La crise suicidaire est avant tout un processus qui n’est pas linéaire et irréversible. Il peut y avoir plusieurs typologies de crises (psychosociale, traumatique ou psychopathologique) dont le risque majeur est le suicide. Des facteurs de risque ou de protection vont participer à évaluer son intensité, son urgence et sa dangerosité.
L’assistante sociale rencontre quotidiennement des personnes en situation de vulnérabilité sociale, familiale, psychique… Elle a donc un rôle fondamental dans la prévention du passage à l’acte suicidaire. Surtout lorsqu’on sait que le passage à l’acte suicidaire est très souvent précipité par un stress psychosocial : isolement, rejet, difficultés familiales et conjugales, problèmes professionnels, financiers ou encore soucis de santé.
L’assistante sociale est une professionnelle expérimentée qui dispose d’une expertise des réseaux d’acteurs sociaux, médicaux et médico-sociaux sur lesquels elle peut s’appuyer. Elle sait donc faire face aux situations de crises et d’urgence.
Ce qu’il est important de retenir, c’est qu’il ne faut pas avoir peur de poser clairement la question de la volonté de se suicider auprès d’une personne présentant des signaux d’alerte (évoque son envie d’en finir, humeur dépressive ou changeante, voudrait que ça s’arrête…).
7. L’absentéisme ou le turn-over sont des sujets qui préoccupent les entreprises. Quelles sont d’après-vous les actions que peuvent mener les entreprises pour agir en prévention ? Comment pouvez-vous les accompagner ?
Elen Mailfert :
Les enquêtes statistiques ou articles de presse évoquent régulièrement ces sujets. Ce qu’il est important de noter c’est que les chiffres pris en compte par l’entreprise ou les institutions publiques dans la comptabilisation des arrêts de travail pour maladie, accident de travail ou maladie professionnelle ne sont qu’une part émergée de l’iceberg. Par exemple, les accidents de travail sont majoritairement comptabilisés lorsqu’il y a un arrêt de travail qui s’ensuit. S’engager dans un état des lieux détaillé et plus exhaustif de l’absentéisme dans une organisation permet d’effectuer une photographie précieuse de l’état de santé des collaborateurs.
Les actions de prévention primaire des risques professionnels sont bien évidemment les actions premières à privilégier. Les managers sont à, mon sens, le rouage indispensable de toute démarche en santé au travail. Il est donc indispensable de les former et de les accompagner !
Toutefois, l’arrêt de travail est parfois inévitable et il est aussi possible d’agir sur le maintien et le retour à l’emploi des collaborateurs. Après plusieurs années à exercer auprès de salariés en situation d’arrêt de travail, je peux affirmer que les personnes aspirent à reprendre le travail. L’entreprise a toute sa légitimité à soutenir les collaborateurs dans leur rebond en interne ou en externe.
L’assistante sociale spécialisée dans le maintien en emploi et le handicap est un partenaire clé de l’entreprise. Proposer ce type d’accompagnement volontaire et confidentiel peut permettre de :
- Prévenir les ruptures de parcours
- Reconnaitre son collaborateur dans la situation d’adversité qu’il vit
- Proposer de maintenir le lien et limiter l’isolement
- Soutenir le manager et le collectif de travail avec une meilleure visibilité
- Prévenir la rechute en anticipant les modalités de la reprise
- Affiner sa vision stratégique de GPEC
- Concourir à la QVCT….
Vous l’aurez compris, je suis plus que convaincue des bénéfices directs et indirects de ce type de stratégies !
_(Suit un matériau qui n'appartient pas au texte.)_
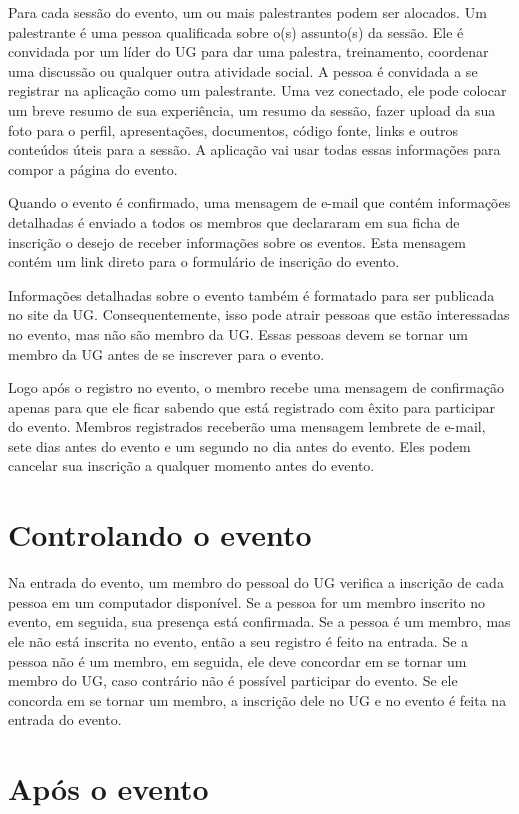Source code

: \documentclass[envcountsame,envcountchap]{svmono}
\begin{document}
Para cada sessão do evento, um ou mais palestrantes podem ser alocados. Um palestrante é uma pessoa qualificada sobre o(s) assunto(s) da sessão. Ele é convidada por um líder do UG para dar uma palestra, treinamento, coordenar uma discussão ou qualquer outra atividade social. A pessoa é convidada a se registrar na aplicação como um palestrante. Uma vez conectado, ele pode colocar um breve resumo de sua experiência, um resumo da sessão, fazer upload da sua foto para o perfil, apresentações, documentos, código fonte, links e outros conteúdos úteis para a sessão. A aplicação vai usar todas essas informações para compor a página do evento.

Quando o evento é confirmado, uma mensagem de e-mail que contém informações detalhadas é enviado a todos os membros que declararam em sua ficha de inscrição o desejo de receber informações sobre os eventos. Esta mensagem contém um link direto para o formulário de inscrição do evento.

Informações detalhadas sobre o evento também é formatado para ser publicada no site da UG. Consequentemente, isso pode atrair pessoas que estão interessadas no evento, mas não são membro da UG. Essas pessoas devem se tornar um membro da UG antes de se inscrever para o evento.

Logo após o registro no evento, o membro recebe uma mensagem de confirmação apenas para que ele ficar sabendo que está registrado com êxito para participar do evento. Membros registrados receberão uma mensagem lembrete de e-mail, sete dias antes do evento e um segundo no dia antes do evento. Eles podem cancelar sua inscrição a qualquer momento antes do evento.

\section{Controlando o evento}

Na entrada do evento, um membro do pessoal do UG verifica a inscrição de cada pessoa em um computador disponível. Se a pessoa for um membro inscrito no evento, em seguida, sua presença está confirmada. Se a pessoa é um membro, mas ele não está inscrita no evento, então a seu registro é feito na entrada. Se a pessoa não é um membro, em seguida, ele deve concordar em se tornar um membro do UG, caso contrário não é possível participar do evento. Se ele concorda em se tornar um membro, a inscrição dele no UG e no evento é feita na entrada do evento.

\section{Após o evento}
\end{document}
8. Pour finir, vous utilisez les démarches sens de la vie et sens du travail dans l’accompagnement psycho-social que vous proposez aux personnes. Pourriez-vous nous en dire plus sur ces modalités d’accompagnement ?
Elen Mailfert :
Cette démarche en psychologie existentielle développée par l’Institut national d’étude du travail et de l’orientation professionnelle de Paris. La démarche est originale puisqu’il ne s’agit pas d’une psychothérapie, d’un coaching, ni d’un accompagnement exclusivement centré sur le travail. C’est une occasion de s’interroger sur ce qu’on fait de sa vie ,sur ses choix fondamentaux et de se reconnecter à ce qui fait sens pour soi.
Cette démarche est progressive et se déploie sur plusieurs séances d’une à deux heures. Des supports d’aide à l’élaboration sont proposés au fil de l’accompagnement pour faciliter la pensée et l’expression en séances et en inter-séances. Il s’agit d’amorcer d’éventuels changement et d’engager des actions concrètes pour retrouver un équilibre et prendre en main son avenir. Ces actions peuvent autant concerner la sphère professionnelle que personnelle.
Je m’appuie aussi sur la passation d’un bilan existentiel. C’est un outil psychométrique sous la forme d’un questionnaire multidimensionnel (Bernaud, 2021). Ce bilan, accolé à un protocole de recherche, est mis à disposition des psychologues et professionnels disposant d’un numéro ADELI /RPPS ou chercheurs en psychologie (maître de conférences ou professeur des universités).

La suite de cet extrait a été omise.